My short answer: Filecoin is enabling open services for data, built on top of the IPFS protocol.
IPFS allows data to be uncoupled from specific servers —reducing the siloing of data to specific machines. In IPFS land, the goal is to allow permanent references to data — and do things like compute, storage, and transfer — without relying on specific devices, cloud providers, or storage networks. Why content addressing is super powerful and what CIDs unlock is a separate topic — worthy of its own blog post — that I won’t get into here.
Filecoin is an incentivized network on top of IPFS — in that it allows you to contract out services around data on an open market.
Today, Filecoin focuses primarily on storage as an open service— but the vision includes the infrastructure to store, distribute, and transform data. Looking at Filecoin through this lens, the path the project is pursuing and the bets/tradeoffs that are being taken become clearer.
It’s easier to bucket Filecoin into a few major components:
- Storage Market(s): Exists today (cold storage), improvements in progress.

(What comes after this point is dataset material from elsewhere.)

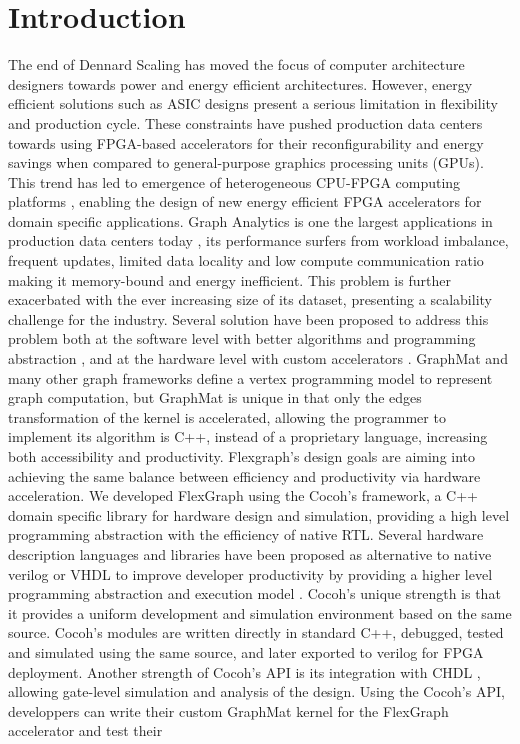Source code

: \section{Introduction}

The end of Dennard Scaling \cite{Dark-Silicon} has moved the focus of computer architecture designers towards power and energy efficient architectures. However, energy efficient solutions such as ASIC designs present a serious limitation in flexibility and production cycle. These constraints have pushed production data centers towards using FPGA-based accelerators \cite{Catapult} for their reconfigurability and energy savings when compared to general-purpose graphics processing units (GPUs).
This trend has led to emergence of heterogeneous CPU-FPGA computing platforms \cite{Intel-FPGA} \cite{IBM-FPGA}, enabling the design of new energy efficient FPGA accelerators for domain specific applications. Graph Analytics is one the largest applications in production data centers today \cite{BigData}, its performance surfers from workload imbalance, frequent updates, limited data locality and low compute communication ratio making it memory-bound and energy inefficient. This problem is further exacerbated with the ever increasing size of its dataset, presenting a scalability challenge for the industry. Several solution have been proposed to address this problem both at the software level with better algorithms and programming abstraction \cite{GraphX} \cite{Galois} \cite{GraphMat} \cite{Pregel} \cite{GraphLab}, and at the hardware level with custom accelerators \cite {Graphicionado} \cite{Tesseract} \cite{GraphOps}. GraphMat \cite{GraphMat} and many other graph frameworks \cite{GraphMat} \cite{Pregel} \cite{GraphLab} define a vertex programming model to represent graph computation, but GraphMat is unique in that only the edges transformation of the kernel is accelerated, allowing the programmer to implement its algorithm is C++, instead of a proprietary language, increasing both accessibility and productivity. Flexgraph's design goals are aiming into achieving the same balance between efficiency and productivity via hardware acceleration. We developed FlexGraph using the Cocoh's \cite{Cocoh} framework, a C++ domain specific library for hardware design and simulation, providing a high level programming abstraction with the efficiency of native RTL. Several hardware description languages and libraries \cite{CHDL} \cite{Chisel} \cite{SystemC} \cite{BlueSpec} \cite{MyHDL} \cite{JHDL} \cite{Esterel} have been proposed as alternative to native verilog or VHDL to improve developer productivity by providing a higher level programming abstraction \cite{Chisel} \cite{SystemC} and execution model \cite{BlueSpec} \cite{Esterel}. Cocoh's unique strength is that it provides a uniform development and simulation environment based on the same source. Cocoh's modules are written directly in standard C++, debugged, tested and simulated using the same source, and later exported to verilog for FPGA deployment. Another strength of Cocoh's API is its integration with CHDL \cite{CHDL}, allowing gate-level simulation and analysis of the design. Using the Cocoh's API, developpers can write their custom GraphMat kernel for the FlexGraph accelerator and test their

- Retrieval Market(s): In progress
- Compute over Data (Off-chain Compute): In progress
- FVM (Programmable Applications): In progress
- Interplanetary Consensus (Scaling): In progress
Diving into the Major Components
Storage is the bread and butter of the Filecoin economy. Filecoin’s storage network is an open market of storage providers — all offering capacity on which storage clients can bid. To date, there are 4000+ storage providers around the world offering 17EiB (and growing) of storage capacity.
Filecoin is unique in that it uses two types of proofs (both related to storage space and data) for its consensus: Proof-of-replication (PoRep) and Proof-of-Spacetime (PoST).
- PoRep allows a miner to prove both that they’ve allocated some amount of storage space AND that there is a unique encoding of some data (could be empty space, could be a user’s data) into that storage space. This proves that a specific replica of data is being stored on the network.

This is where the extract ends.